■ **ASSIGNMENT**:
Search the entries below for "penicillin", and copy each line where it appears.

■ **DATASET**:
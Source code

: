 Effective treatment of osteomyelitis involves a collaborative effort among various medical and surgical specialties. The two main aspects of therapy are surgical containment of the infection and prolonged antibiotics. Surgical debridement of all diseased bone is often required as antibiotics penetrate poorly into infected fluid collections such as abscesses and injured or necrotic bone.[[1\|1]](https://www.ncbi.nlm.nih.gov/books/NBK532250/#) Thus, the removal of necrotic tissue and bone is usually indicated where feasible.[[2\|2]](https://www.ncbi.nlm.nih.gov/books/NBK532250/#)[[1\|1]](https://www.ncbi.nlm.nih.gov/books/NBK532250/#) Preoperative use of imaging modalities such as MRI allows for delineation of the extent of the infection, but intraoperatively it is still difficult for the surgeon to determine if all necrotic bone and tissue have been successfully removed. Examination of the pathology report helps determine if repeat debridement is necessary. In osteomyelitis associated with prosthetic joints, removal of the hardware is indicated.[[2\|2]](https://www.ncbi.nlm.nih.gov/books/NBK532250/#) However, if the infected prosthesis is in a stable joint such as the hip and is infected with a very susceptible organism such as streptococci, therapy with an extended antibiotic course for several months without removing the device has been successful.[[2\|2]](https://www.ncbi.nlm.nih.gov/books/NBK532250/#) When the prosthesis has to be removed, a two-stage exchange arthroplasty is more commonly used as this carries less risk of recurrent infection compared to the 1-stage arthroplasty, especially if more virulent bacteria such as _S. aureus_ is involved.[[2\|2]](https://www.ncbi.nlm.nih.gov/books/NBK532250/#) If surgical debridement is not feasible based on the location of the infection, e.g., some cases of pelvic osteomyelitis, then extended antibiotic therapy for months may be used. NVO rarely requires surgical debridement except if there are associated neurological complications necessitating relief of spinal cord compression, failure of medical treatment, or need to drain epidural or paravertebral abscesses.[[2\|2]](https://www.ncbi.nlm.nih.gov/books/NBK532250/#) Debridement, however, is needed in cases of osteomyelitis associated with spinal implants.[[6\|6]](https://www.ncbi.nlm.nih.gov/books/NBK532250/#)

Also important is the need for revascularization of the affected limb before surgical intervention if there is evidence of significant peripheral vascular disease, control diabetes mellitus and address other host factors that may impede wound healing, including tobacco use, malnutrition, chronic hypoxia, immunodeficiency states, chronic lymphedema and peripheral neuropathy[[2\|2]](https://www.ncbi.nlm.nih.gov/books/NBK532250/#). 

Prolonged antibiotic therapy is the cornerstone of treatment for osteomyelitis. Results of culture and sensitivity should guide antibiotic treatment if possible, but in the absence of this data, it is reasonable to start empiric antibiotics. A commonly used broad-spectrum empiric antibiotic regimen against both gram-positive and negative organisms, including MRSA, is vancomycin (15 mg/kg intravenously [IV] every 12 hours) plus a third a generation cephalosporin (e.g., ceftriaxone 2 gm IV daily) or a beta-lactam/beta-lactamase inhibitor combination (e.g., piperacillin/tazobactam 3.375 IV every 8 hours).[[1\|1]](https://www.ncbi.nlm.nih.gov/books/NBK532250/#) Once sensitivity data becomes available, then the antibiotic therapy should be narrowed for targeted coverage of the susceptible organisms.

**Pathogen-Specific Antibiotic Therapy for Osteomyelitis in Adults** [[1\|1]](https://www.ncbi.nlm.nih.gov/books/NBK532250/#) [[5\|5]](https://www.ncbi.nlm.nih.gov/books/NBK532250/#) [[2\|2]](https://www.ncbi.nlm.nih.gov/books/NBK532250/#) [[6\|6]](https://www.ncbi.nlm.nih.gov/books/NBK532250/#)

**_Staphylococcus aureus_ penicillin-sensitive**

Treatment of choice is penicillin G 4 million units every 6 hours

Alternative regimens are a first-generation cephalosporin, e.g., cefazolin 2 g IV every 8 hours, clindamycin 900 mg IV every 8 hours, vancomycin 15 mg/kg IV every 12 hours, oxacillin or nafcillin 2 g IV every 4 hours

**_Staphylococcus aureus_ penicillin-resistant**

■ **PROBLEM SOLUTION**:
**_Staphylococcus aureus_ penicillin-sensitive**
Treatment of choice is penicillin G 4 million units every 6 hours
**_Staphylococcus aureus_ penicillin-resistant**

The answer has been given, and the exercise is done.